Mais à deux reprises, durant cette campagne, M. Sarkozy a franchi une ligne jaune, se plaçant en contradiction avec les valeurs qu'il affirme défendre
quand il revendique aussi Camus, Blum et Jaurès. Le souhait de créer un ministère de l'identité nationale et de l'immigration renvoie immanquablement à
des moments sombres de l'Histoire. Comme l'explique fort bien l'historien Gérard Noiriel, "lorsque l'Etat se mêle d'identité, cela donne des résultats
terrifiants, incompatibles avec la démocratie". Attaqué de manière scandaleuse par Le Pen en raison de ses origines immigrées – qu'il revendique haut et
fort, ce qui est tout à son honneur –, M. Sarkozy ne devait pas s'aventurer aussi loin sur les terres idéologiques du Front national.
 
De la même manière, sur quelles bases scientifiques s'appuie-t-il lorsqu'il avance que la pédophilie est d'origine génétique ? Sur quelles études réellement
fiables sa conviction que les gènes sont responsables du suicide, chaque année en France, de 1 300 adolescents repose-t-elle ? De deux choses l'une : soit
Nicolas Sarkozy est ignorant en ces matières fondamentales, et il aurait mieux fait de s'abstenir dans ce difficile débat sur les rôles respectifs de l'inné
et de l'acquis ; soit il est persuadé du bien-fondé de ce qu'il dit, et il y a lieu de s'inquiéter de son engouement pour des thèses déterministes condamnables.
En ces deux moments donc, M. Sarkozy, tout à son souhait de "fixer" sur son nom des électeurs de Jean-Marie Le Pen, a travesti sa nature de républicain
sincère.

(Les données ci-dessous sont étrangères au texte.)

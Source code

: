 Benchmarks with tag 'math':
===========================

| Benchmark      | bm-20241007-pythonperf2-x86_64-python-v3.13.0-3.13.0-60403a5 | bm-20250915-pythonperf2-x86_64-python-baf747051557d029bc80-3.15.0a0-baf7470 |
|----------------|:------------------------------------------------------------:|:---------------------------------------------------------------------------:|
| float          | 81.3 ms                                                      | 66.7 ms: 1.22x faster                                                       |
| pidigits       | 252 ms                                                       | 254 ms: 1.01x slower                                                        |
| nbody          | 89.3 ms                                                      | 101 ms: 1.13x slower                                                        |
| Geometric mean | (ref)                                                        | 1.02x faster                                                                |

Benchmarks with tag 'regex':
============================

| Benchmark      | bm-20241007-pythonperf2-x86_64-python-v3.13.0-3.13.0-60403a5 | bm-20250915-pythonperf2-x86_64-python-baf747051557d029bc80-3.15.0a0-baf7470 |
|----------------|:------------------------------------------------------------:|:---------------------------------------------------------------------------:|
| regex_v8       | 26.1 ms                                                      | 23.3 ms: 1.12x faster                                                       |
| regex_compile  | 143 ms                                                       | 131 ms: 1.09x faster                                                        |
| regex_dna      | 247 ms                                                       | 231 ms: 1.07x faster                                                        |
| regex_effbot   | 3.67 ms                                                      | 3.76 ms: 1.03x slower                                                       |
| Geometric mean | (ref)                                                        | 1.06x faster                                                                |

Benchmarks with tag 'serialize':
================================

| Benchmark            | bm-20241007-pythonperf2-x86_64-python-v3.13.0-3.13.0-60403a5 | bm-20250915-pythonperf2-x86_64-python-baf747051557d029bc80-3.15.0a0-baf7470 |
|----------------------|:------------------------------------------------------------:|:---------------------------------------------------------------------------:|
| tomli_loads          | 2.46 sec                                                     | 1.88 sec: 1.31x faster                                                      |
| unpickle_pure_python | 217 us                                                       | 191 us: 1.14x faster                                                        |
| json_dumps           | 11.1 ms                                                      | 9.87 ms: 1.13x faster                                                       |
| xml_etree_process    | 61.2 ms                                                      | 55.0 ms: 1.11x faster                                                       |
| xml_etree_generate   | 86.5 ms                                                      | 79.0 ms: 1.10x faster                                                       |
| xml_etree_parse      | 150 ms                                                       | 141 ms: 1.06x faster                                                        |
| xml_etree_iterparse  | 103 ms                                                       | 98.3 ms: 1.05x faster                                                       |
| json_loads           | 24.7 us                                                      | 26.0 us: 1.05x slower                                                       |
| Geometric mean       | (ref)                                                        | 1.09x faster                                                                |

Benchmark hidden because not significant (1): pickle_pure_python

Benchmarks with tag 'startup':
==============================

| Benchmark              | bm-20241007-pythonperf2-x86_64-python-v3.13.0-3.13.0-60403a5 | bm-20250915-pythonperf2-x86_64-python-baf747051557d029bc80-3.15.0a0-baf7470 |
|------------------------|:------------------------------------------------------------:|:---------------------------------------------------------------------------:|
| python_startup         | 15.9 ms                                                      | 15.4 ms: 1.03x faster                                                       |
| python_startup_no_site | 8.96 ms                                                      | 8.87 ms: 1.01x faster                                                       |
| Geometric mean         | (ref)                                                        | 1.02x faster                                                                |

C'est du moins ce que l'on voudrait croire.
 
Dans notre système institutionnel, renforcé par l'inversion du calendrier (les législatives suivant obligatoirement la présidentielle), la bataille pour
l'Elysée est la mère de toutes les batailles. L'attente du pays se concentre donc sur cette échéance, comme sur les personnalités susceptibles de l'emporter.
Cette attente est d'autant plus forte qu'aucune des lourdes interrogations qui taraudent la société française (le débat sur l'"immobilisme", la force de
la demande de changement dans une société qui craint de perdre ses acquis, la lancinante question de l'identité, l'état de la méritocratie à la française
et la panne de l'ascenseur social, pour n'en citer que quelques-unes) n'a trouvé à ce jour de réponse claire. De ce point de vue, le dernier mandat de
Jacques Chirac a fonctionné comme une sorte de parenthèse. Si bien que depuis son élection, en 1995, le pays n'a pas vraiment été en mesure de se prononcer
clairement, positivement, pour dessiner son avenir.
 
Traditionnellement, dans un scrutin présidentiel, l'adage veut qu'au premier tour on choisisse et qu'au second on élimine. Cette fois, il faut éliminer
au premier tour pour être sûr de pouvoir choisir au second. En dépit des confusions qui ont parasité la campagne, le seul projet qui s'oppose à celui de
Nicolas Sarkozy et qui s'appuie sur une force politique capable de gouverner est celui de Ségolène Royal.